**Task objective**
In the output, include exactly the lines from the beginning of the records up to and including the one that contains "#### 1) Consider", and leave out the pictures.
____ Supplied material
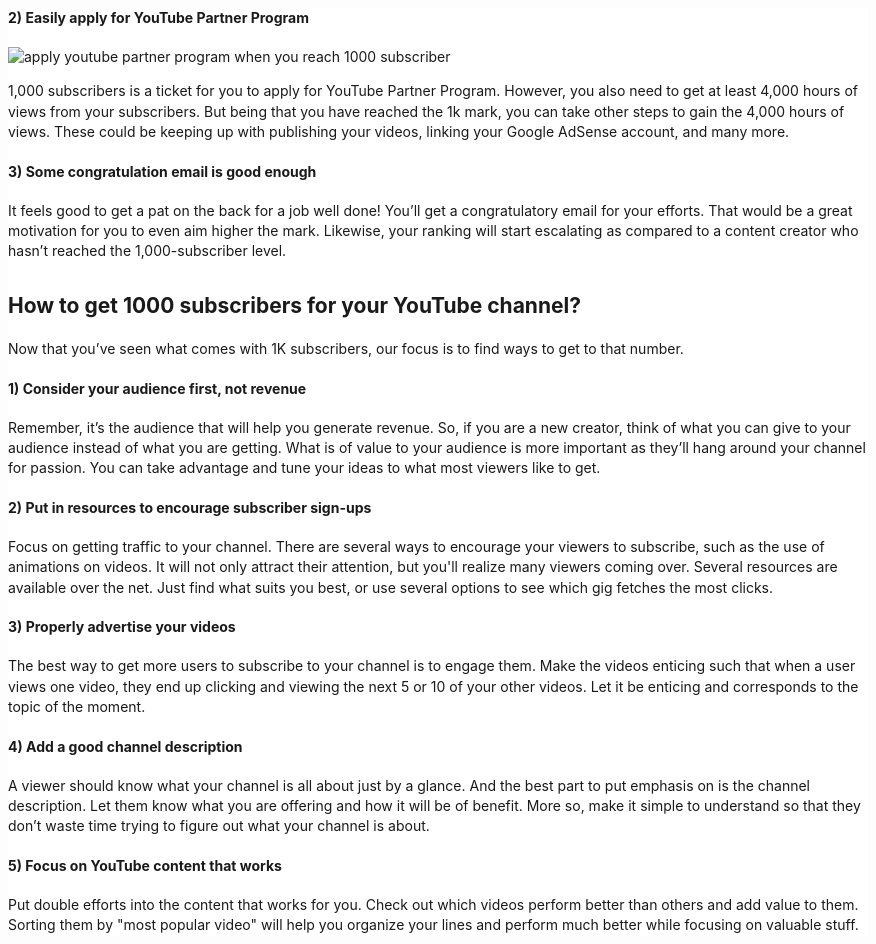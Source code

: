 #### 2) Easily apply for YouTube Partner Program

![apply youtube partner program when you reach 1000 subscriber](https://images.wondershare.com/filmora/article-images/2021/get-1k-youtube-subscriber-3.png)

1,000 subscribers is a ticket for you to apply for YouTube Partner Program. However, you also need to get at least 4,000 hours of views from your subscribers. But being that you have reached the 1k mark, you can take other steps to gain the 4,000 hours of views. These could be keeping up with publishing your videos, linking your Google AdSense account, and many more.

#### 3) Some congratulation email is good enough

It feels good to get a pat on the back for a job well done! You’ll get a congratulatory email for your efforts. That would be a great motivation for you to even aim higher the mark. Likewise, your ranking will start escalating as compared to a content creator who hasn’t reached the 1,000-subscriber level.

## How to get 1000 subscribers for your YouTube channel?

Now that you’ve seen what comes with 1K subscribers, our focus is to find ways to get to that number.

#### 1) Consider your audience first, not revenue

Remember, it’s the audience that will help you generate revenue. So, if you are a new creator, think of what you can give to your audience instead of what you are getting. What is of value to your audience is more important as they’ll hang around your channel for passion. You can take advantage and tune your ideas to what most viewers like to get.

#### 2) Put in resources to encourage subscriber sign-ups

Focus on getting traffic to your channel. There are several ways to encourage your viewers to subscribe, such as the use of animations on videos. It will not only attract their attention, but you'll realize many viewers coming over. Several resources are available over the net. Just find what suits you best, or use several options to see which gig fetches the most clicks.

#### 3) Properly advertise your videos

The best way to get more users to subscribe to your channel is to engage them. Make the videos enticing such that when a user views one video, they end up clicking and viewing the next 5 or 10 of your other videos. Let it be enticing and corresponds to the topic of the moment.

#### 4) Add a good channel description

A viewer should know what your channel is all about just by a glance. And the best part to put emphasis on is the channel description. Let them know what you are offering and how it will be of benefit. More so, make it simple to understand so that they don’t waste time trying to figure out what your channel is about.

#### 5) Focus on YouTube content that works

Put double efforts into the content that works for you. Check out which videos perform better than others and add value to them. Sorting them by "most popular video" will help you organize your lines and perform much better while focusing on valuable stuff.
________
**Written solution**
Source code

: #### 2) Easily apply for YouTube Partner Program

![apply youtube partner program when you reach 1000 subscriber](https://images.wondershare.com/filmora/article-images/2021/get-1k-youtube-subscriber-3.png)

1,000 subscribers is a ticket for you to apply for YouTube Partner Program. However, you also need to get at least 4,000 hours of views from your subscribers. But being that you have reached the 1k mark, you can take other steps to gain the 4,000 hours of views. These could be keeping up with publishing your videos, linking your Google AdSense account, and many more.

#### 3) Some congratulation email is good enough

It feels good to get a pat on the back for a job well done! You’ll get a congratulatory email for your efforts. That would be a great motivation for you to even aim higher the mark. Likewise, your ranking will start escalating as compared to a content creator who hasn’t reached the 1,000-subscriber level.

## How to get 1000 subscribers for your YouTube channel?

Now that you’ve seen what comes with 1K subscribers, our focus is to find ways to get to that number.

#### 1) Consider your audience first, not revenue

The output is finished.